* _What to do_
Shown below is a listing with pictures; reproduce exactly, and only, the lines between the ones containing "e mostra museus" and "Fix bugs in", inclusive, leaving the pictures out.

* _Data for the task_

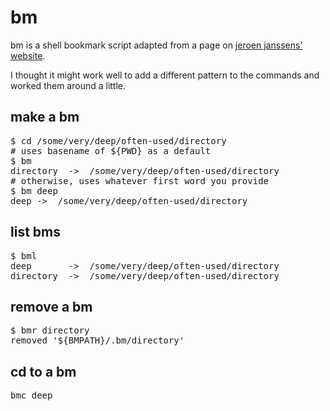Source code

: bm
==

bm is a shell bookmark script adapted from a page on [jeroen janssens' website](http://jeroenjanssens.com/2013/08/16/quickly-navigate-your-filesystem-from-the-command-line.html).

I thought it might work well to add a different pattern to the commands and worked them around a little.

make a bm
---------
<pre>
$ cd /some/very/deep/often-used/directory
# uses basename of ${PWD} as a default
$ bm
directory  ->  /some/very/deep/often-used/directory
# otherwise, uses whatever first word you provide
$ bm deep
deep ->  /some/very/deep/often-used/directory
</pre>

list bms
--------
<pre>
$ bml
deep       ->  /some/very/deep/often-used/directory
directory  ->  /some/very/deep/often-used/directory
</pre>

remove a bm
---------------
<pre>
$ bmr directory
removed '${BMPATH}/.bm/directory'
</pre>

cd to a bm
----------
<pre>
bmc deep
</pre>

==

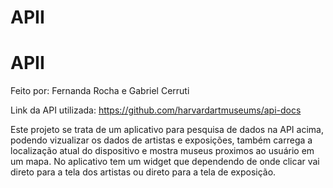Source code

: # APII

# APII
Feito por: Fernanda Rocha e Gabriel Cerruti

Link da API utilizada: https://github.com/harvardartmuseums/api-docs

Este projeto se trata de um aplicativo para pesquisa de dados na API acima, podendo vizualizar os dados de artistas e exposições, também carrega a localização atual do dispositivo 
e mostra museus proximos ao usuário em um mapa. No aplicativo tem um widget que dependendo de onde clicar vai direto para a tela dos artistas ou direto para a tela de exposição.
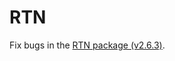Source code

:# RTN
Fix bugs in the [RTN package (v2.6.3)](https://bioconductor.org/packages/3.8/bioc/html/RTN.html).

* _Result for this task_
e mostra museus proximos ao usuário em um mapa. No aplicativo tem um widget que dependendo de onde clicar vai direto para a tela dos artistas ou direto para a tela de exposição.
Source code

:# RTN
Fix bugs in the [RTN package (v2.6.3)](https://bioconductor.org/packages/3.8/bioc/html/RTN.html).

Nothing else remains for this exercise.